Every record below is to be restated word for word, and no picture is to be copied.

**Stored data entries**.
>>>>>

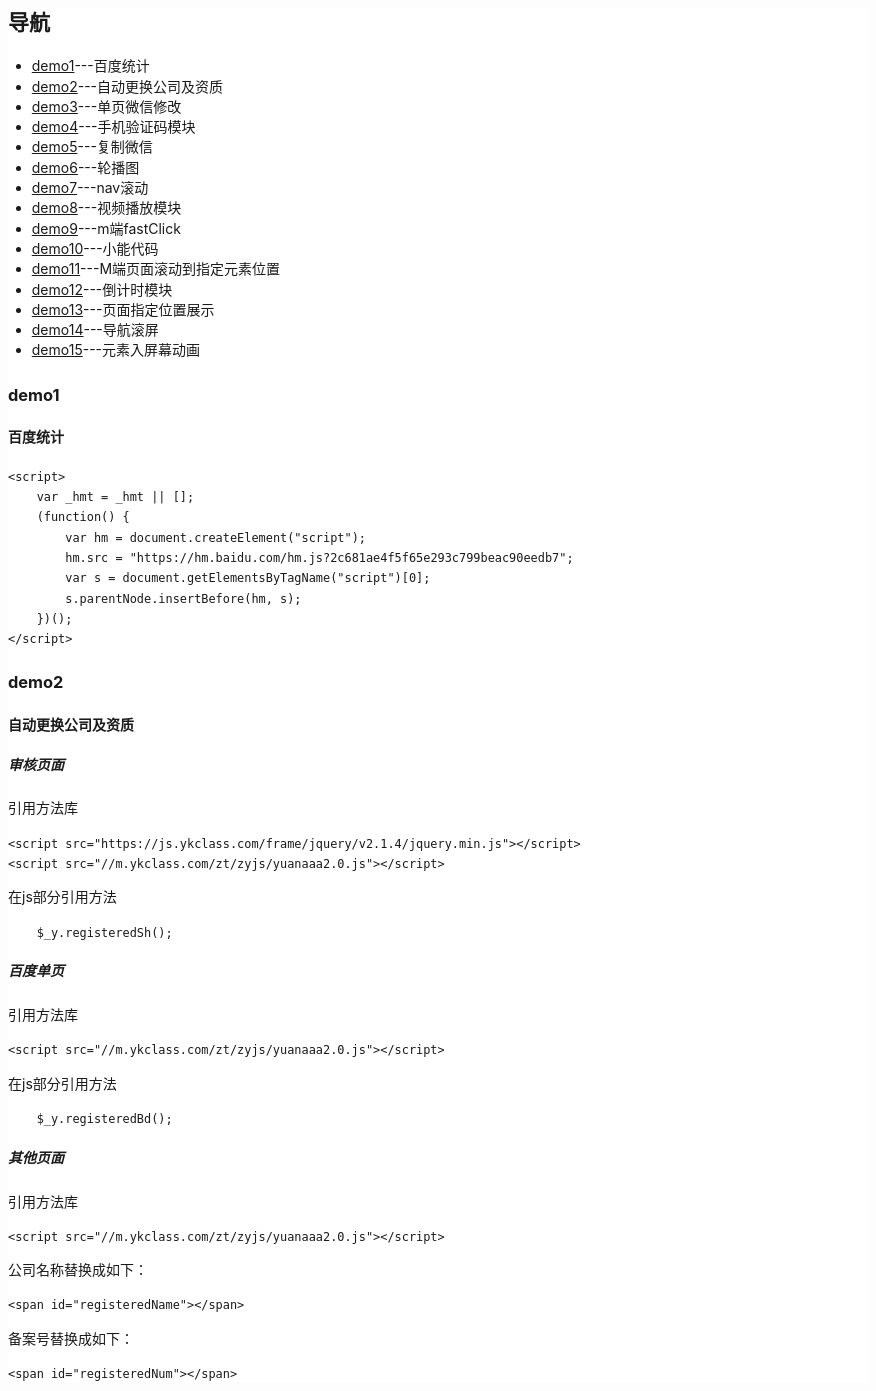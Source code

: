 ##  导航
- [demo1](#demo1)---百度统计
- [demo2](#demo2)---自动更换公司及资质
- [demo3](#demo3)---单页微信修改
- [demo4](#demo4)---手机验证码模块
- [demo5](#demo5)---复制微信
- [demo6](#demo6)---轮播图
- [demo7](#demo7)---nav滚动
- [demo8](#demo8)---视频播放模块
- [demo9](#demo9)---m端fastClick
- [demo10](#demo10)---小能代码
- [demo11](#demo11)---M端页面滚动到指定元素位置
- [demo12](#demo12)---倒计时模块
- [demo13](#demo13)---页面指定位置展示
- [demo14](#demo14)---导航滚屏
- [demo15](#demo15)---元素入屏幕动画

###  demo1
####  百度统计
```
<script>
    var _hmt = _hmt || [];
    (function() {
        var hm = document.createElement("script");
        hm.src = "https://hm.baidu.com/hm.js?2c681ae4f5f65e293c799beac90eedb7";
        var s = document.getElementsByTagName("script")[0];
        s.parentNode.insertBefore(hm, s);
    })();
</script>
```
###  demo2
####  自动更换公司及资质
#####  审核页面
引用方法库
```
<script src="https://js.ykclass.com/frame/jquery/v2.1.4/jquery.min.js"></script>
<script src="//m.ykclass.com/zt/zyjs/yuanaaa2.0.js"></script>
```
在js部分引用方法
```
    $_y.registeredSh();
```
#####  百度单页
引用方法库
```
<script src="//m.ykclass.com/zt/zyjs/yuanaaa2.0.js"></script>
```
在js部分引用方法
```
    $_y.registeredBd();
```
#####  其他页面
引用方法库
```
<script src="//m.ykclass.com/zt/zyjs/yuanaaa2.0.js"></script>
```
公司名称替换成如下：
```
<span id="registeredName"></span>
```
备案号替换成如下：
```
<span id="registeredNum"></span>
```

<<<<<

**Written response**.
Source code

: ##  导航
- [demo1](#demo1)---百度统计
- [demo2](#demo2)---自动更换公司及资质
- [demo3](#demo3)---单页微信修改
- [demo4](#demo4)---手机验证码模块
- [demo5](#demo5)---复制微信
- [demo6](#demo6)---轮播图
- [demo7](#demo7)---nav滚动
- [demo8](#demo8)---视频播放模块
- [demo9](#demo9)---m端fastClick
- [demo10](#demo10)---小能代码
- [demo11](#demo11)---M端页面滚动到指定元素位置
- [demo12](#demo12)---倒计时模块
- [demo13](#demo13)---页面指定位置展示
- [demo14](#demo14)---导航滚屏
- [demo15](#demo15)---元素入屏幕动画

###  demo1
####  百度统计
```
<script>
    var _hmt = _hmt || [];
    (function() {
        var hm = document.createElement("script");
        hm.src = "https://hm.baidu.com/hm.js?2c681ae4f5f65e293c799beac90eedb7";
        var s = document.getElementsByTagName("script")[0];
        s.parentNode.insertBefore(hm, s);
    })();
</script>
```
###  demo2
####  自动更换公司及资质
#####  审核页面
引用方法库
```
<script src="https://js.ykclass.com/frame/jquery/v2.1.4/jquery.min.js"></script>
<script src="//m.ykclass.com/zt/zyjs/yuanaaa2.0.js"></script>
```
在js部分引用方法
```
    $_y.registeredSh();
```
#####  百度单页
引用方法库
```
<script src="//m.ykclass.com/zt/zyjs/yuanaaa2.0.js"></script>
```
在js部分引用方法
```
    $_y.registeredBd();
```
#####  其他页面
引用方法库
```
<script src="//m.ykclass.com/zt/zyjs/yuanaaa2.0.js"></script>
```
公司名称替换成如下：
```
<span id="registeredName"></span>
```
备案号替换成如下：
```
<span id="registeredNum"></span>
```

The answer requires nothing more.